My novella is out!
Yes, I know, you’re tired of hearing this. You’re also tired of reading this on my Twitter and on this blog, but I am not going to stop talking about it. So gear up, because you’re going to read more about it.
Getting this novella out wouldn’t be possible if not for a group of people, and one of these is my cover artist, Aaron. To be honest, the reason why I stalled on getting this novella published was because I don’t have an editor and a cover artist. I wrote The End on TRS by the end of April, but I don’t have any idea where to find those two important people to move the publishing along.
And then bam! I found my editor. Now where to source for a cover artist?
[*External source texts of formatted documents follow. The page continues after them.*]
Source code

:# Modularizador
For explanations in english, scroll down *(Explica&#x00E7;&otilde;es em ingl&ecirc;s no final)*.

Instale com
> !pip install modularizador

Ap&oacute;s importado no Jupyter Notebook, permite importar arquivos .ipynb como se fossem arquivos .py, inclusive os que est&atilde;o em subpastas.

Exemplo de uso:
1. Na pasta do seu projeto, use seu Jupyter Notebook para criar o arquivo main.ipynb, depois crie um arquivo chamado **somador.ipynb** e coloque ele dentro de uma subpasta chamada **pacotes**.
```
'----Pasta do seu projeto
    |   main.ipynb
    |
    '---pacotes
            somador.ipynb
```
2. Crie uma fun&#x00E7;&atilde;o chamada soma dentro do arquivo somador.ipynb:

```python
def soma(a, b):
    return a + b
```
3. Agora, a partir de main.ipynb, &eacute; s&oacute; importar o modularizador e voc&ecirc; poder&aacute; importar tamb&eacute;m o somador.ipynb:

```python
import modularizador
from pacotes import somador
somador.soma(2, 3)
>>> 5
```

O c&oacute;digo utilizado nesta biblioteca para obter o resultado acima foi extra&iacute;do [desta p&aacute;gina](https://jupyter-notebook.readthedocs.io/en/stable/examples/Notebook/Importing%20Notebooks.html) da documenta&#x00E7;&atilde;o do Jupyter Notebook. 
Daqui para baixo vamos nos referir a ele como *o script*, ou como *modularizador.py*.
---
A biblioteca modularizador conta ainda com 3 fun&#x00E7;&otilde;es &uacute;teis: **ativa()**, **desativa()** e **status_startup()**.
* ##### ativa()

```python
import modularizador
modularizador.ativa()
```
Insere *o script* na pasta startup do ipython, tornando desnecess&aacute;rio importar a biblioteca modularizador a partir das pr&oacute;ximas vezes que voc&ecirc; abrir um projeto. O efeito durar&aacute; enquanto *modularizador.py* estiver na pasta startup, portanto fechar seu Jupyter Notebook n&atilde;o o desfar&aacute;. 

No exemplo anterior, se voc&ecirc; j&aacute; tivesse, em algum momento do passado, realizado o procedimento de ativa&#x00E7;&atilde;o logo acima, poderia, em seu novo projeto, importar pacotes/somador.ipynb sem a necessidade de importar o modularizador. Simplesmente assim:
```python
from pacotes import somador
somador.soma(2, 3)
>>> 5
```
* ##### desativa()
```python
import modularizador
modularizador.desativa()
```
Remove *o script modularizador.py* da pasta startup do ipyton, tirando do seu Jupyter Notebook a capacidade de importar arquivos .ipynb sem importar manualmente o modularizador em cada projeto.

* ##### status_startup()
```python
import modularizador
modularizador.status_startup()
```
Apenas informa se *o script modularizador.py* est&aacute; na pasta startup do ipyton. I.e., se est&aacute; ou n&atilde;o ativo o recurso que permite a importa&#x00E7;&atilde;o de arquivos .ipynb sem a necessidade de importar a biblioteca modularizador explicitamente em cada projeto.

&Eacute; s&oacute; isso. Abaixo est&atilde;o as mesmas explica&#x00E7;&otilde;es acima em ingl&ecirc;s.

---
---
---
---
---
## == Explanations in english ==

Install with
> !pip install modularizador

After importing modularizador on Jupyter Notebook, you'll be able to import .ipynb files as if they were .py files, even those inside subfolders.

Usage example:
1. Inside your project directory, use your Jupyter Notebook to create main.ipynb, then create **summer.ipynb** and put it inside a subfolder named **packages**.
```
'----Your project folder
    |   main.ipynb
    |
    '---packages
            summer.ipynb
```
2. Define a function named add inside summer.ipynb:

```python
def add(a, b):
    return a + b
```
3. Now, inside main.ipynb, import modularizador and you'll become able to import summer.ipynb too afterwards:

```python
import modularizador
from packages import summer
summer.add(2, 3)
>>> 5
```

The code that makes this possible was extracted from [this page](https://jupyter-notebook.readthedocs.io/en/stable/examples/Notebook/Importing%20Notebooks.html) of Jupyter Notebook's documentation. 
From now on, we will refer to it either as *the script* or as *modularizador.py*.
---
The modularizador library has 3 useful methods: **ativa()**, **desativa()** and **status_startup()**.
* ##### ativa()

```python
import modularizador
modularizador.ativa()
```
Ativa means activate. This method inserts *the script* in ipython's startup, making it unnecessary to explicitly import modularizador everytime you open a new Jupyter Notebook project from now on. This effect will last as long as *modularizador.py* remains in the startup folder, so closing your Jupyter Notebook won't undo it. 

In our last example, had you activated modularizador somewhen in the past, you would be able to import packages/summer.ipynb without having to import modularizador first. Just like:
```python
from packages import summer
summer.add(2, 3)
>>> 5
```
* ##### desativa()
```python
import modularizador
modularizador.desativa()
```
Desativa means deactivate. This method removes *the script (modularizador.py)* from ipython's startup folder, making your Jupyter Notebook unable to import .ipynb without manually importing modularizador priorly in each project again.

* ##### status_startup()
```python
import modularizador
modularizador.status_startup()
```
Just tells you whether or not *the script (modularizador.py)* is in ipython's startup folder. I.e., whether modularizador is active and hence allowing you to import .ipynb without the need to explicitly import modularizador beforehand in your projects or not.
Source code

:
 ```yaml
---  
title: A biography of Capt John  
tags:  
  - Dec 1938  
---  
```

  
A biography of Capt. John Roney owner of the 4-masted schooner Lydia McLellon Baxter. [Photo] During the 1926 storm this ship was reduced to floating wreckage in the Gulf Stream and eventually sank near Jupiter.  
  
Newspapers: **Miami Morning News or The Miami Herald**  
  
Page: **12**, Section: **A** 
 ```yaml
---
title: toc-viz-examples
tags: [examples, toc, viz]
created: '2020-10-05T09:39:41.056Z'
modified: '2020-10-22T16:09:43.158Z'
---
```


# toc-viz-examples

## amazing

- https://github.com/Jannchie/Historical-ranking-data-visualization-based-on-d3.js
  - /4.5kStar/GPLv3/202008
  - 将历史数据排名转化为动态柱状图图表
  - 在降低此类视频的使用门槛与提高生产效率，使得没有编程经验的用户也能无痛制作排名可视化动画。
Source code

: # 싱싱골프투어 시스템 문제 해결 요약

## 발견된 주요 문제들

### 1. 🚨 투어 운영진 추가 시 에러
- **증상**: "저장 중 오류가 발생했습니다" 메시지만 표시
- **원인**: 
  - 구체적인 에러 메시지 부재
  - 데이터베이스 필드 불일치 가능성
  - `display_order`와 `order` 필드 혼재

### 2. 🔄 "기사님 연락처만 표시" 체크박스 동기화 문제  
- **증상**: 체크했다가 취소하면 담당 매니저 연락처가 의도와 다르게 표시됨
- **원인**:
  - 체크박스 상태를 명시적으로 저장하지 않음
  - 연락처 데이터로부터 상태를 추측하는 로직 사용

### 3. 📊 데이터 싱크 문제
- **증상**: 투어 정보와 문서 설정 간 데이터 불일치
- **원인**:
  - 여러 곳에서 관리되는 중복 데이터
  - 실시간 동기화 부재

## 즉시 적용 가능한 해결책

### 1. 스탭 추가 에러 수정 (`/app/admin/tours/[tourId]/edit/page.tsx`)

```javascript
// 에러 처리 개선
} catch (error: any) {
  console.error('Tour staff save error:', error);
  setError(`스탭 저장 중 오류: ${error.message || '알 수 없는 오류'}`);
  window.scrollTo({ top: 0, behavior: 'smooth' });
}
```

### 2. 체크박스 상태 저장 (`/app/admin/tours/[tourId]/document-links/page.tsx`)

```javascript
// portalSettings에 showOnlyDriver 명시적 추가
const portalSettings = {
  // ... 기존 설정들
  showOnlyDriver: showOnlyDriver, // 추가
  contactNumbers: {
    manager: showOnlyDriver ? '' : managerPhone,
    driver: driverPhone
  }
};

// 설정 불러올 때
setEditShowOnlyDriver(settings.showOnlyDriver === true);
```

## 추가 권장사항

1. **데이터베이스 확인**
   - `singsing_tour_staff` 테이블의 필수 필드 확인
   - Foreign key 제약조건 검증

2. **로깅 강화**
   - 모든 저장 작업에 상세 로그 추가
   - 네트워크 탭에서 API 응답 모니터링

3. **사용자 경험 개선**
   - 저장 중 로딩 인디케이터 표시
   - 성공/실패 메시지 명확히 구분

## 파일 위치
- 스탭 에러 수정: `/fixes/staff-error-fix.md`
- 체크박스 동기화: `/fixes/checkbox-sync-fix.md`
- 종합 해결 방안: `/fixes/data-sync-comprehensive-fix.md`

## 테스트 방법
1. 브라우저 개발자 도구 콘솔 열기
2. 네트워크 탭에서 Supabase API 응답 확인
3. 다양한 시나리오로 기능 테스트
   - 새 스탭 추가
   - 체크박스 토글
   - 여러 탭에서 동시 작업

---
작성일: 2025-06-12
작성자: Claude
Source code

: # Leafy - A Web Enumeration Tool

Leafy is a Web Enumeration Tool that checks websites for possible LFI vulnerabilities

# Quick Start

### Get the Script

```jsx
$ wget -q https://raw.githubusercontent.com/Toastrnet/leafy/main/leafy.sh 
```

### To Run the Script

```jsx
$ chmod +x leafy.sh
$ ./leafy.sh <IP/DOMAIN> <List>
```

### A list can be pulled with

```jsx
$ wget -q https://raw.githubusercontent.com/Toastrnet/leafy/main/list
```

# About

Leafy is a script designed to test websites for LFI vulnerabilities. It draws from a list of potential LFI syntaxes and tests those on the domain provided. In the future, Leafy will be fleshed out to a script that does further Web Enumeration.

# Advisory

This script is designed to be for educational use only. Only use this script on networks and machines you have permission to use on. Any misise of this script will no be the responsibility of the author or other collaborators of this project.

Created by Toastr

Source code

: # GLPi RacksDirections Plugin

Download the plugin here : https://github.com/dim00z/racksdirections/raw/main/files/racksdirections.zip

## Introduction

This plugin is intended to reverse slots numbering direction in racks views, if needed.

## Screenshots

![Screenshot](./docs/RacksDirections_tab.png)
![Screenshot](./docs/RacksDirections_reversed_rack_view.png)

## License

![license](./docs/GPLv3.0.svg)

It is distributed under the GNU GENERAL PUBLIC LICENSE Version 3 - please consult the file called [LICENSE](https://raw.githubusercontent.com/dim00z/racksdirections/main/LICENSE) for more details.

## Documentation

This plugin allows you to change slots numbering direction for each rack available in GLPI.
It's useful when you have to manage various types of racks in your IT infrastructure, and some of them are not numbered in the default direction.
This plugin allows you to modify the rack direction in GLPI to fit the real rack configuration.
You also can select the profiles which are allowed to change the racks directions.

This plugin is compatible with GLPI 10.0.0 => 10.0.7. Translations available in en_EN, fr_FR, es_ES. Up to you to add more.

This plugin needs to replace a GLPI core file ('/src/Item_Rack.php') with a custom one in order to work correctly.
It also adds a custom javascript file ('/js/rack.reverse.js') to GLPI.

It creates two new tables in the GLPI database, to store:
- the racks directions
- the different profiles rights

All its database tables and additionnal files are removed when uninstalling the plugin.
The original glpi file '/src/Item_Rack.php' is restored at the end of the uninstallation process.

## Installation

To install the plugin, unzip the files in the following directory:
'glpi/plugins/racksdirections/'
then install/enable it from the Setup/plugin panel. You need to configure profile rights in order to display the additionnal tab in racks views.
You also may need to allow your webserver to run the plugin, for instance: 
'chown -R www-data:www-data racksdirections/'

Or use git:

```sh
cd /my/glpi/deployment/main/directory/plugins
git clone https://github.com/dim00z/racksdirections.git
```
I know of batchmates who draw and are fantastic artists. I follow a Tumblr blog with gorgeous drawings, one that I have contacted before, but I am still coming up empty. And then one day, while reading through my Twitter timeline, I spot a post of a drawing.
And I liked that drawing.
I had my eureka moment, and I contacted Aaron. Lucky for me, he was up for it—it was his first plunge into making covers, so each step was new for both of us.
I emailed him the basic specifications of the cover, and then a “brief” of what the story is about, the characters, and what I envision about the cover. There was some back and forth on the items, especially on the details about the characters, but Aaron asked me on integral question: what are the specific settings in the book for the characters? I gave him two or three, and I was really leaning towards the last one, but he was right in that it spoils the ending if that was the one on the cover.
So I told him to surprise me of his idea for the cover.
Lo and behold, when he sent me the first draft, I was happy we didn’t go for the cover that I was suggesting (see frame #4). After the first pass of comments, he went back to the drawing board (haha, quite literally) to add in the details.
Caitlin and Marcus are in the cover now, and then we had to talk text: how do I want the title to be shown? He gave me three options, and after choosing, there was another round of selection for the color of the font. He sent me eleven, but the color that appealed to me wasn’t there. He was happy enough to accept my suggestion for the color, and then there we have it, my lovely cover.
We started first with the front cover so I could get the e-book editions out first, and then went back for the back cover. It was easier this time because I already have a sense of what I want based on the front cover. Aaron had the same vision too, so it was all just a matter of fine-tuning the draft and the text on it.
Working on the cover with Aaron was a good learning experience, I think, for both of us. It was fun—he gets what I want to happen and challenges what I think of, and is also open to helping me on stuff that I need: headers, bookmarks, etc., and some last minute changes. I do hope he’s still open to working on Gezellig #2 (cross fingers that this would happen), because it was such a pleasure working with him.
Thank you, Aaron! :)
[ While it pains me to defile the art with the watermarks, I had to, so I’m sorry :( ]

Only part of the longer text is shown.